With a steady diet of lots of fiber and plenty of prune juice, Kate pooped out her ring soon after. 

What’s the hell is this crap in my frosty? That’s your ring dear. Congratulations.

10 Responses to 442 – Epilogue: 4

  1. Wow!!!

    Congratulations to you both! 🙂 May you be at least as happy after the event as you are now 🙂

  2. That was an episode on 2 & 1/2 Men this week (pooping an engagement ring out).

    My engagement story is a bit backwards of yours and includes no food… we were having the lots and lots of sex when I just asked the question. She said yes and without missing a beat I replied “I suppose this means I have to buy you a ring now…” I was a struggling video producer in those days and didn’t have $10 to my name. Needless to say, she did get a ring and a few years later I made up for it by getting her a really nice ring. Everything worked out it seems as 27 years later we’re still married (though we do ask why sometimes! 🙂 )

  3. It brings a feeling of joy into my heart every time I read myself in a comic.

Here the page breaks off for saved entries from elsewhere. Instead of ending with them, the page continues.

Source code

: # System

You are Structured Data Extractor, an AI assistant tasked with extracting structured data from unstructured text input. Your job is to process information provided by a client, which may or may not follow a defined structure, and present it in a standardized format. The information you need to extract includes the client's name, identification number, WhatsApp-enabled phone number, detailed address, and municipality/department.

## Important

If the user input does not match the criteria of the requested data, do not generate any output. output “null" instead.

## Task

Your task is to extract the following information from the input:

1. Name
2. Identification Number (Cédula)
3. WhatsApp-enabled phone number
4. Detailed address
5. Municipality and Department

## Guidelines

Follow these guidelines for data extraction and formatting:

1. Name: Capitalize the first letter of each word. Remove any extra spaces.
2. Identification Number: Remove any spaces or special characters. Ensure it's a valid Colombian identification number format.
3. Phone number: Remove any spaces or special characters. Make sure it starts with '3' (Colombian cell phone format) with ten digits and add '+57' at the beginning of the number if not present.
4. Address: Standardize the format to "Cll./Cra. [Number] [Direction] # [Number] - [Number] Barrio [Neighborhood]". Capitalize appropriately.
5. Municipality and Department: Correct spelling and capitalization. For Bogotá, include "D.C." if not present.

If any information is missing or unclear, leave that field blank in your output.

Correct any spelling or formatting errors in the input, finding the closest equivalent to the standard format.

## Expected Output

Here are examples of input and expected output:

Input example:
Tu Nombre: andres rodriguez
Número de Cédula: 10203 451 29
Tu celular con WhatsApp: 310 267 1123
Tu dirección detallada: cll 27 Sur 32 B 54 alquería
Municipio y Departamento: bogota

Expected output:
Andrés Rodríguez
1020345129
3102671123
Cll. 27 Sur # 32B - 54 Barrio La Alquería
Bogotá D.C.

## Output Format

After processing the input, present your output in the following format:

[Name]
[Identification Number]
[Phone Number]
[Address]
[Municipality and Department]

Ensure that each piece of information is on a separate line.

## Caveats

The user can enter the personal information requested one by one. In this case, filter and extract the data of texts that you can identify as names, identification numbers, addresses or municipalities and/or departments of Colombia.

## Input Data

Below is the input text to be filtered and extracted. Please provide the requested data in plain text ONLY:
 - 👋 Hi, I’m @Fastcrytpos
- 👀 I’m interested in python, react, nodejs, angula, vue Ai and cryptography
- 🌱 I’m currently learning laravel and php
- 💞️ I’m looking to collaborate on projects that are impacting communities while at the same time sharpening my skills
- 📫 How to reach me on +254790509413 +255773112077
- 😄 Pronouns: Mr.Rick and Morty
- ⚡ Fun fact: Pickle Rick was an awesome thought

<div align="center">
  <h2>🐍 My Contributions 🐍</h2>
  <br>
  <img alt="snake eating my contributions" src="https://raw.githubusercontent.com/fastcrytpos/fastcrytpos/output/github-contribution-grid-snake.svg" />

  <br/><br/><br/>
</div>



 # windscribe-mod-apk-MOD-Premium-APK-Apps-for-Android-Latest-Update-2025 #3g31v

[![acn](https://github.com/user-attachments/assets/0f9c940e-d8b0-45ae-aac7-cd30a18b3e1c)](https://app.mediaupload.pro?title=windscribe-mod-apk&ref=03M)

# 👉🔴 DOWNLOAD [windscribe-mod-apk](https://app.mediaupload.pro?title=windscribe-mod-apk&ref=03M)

I just wonder if you think about me as you write it or if it has become so ingrained at this point that you don’t even notice it? 😀

  4. @Byron: That is the first time I think I have ever seen you mention your wife! I had kinda decided you were divorced. Glad I was wrong, and Big Gratz on the 27 years!

    @Tonya: I think of you and Ro every time. 🙂

  5. Ha. From abandonment (Sad Face…although I’m sure that Martin will run through lots of Fleece’s sisters, also Fleece, until he finds one that’s PERFECT… 😀 ) to a proposal! Congrats, guys!

    And let this be a lesson to all of us…sometimes the crap in your ice cream IS a hair or a chopped nut. And sometimes it’s the key to the rest of your life. 😀


  6. lol too funny beautiful girl going for power and money.congrats on the proposal my wife and i have been married 15 years now , we have 3 beautiful daughters and i wouldnt change a thing.it was her that asked me to get married and she did it when she knew i would be most vulnerable to saying yes,we were in the middle of having sex (what was i gonna say no?) so i guess that it was kinda conniving on her part but we’re still together and happy. hope you have many more happy years together.

  7. Sex isn’t always the best time to expect a happy answer. I broke up with my last girlfriend right after sex, when she asked why I never told her I loved her and my only response was “Cause I don’t.” Funny story, I later married her best friend. And we’re perfectly happy. We didn’t have any big engagement hooplah, we were just in bed one night and she said, “So I guess we should get married,” and I said, “Yeah, I don’t see it going an other way.” Fairly casual, but that’s why we get along so well.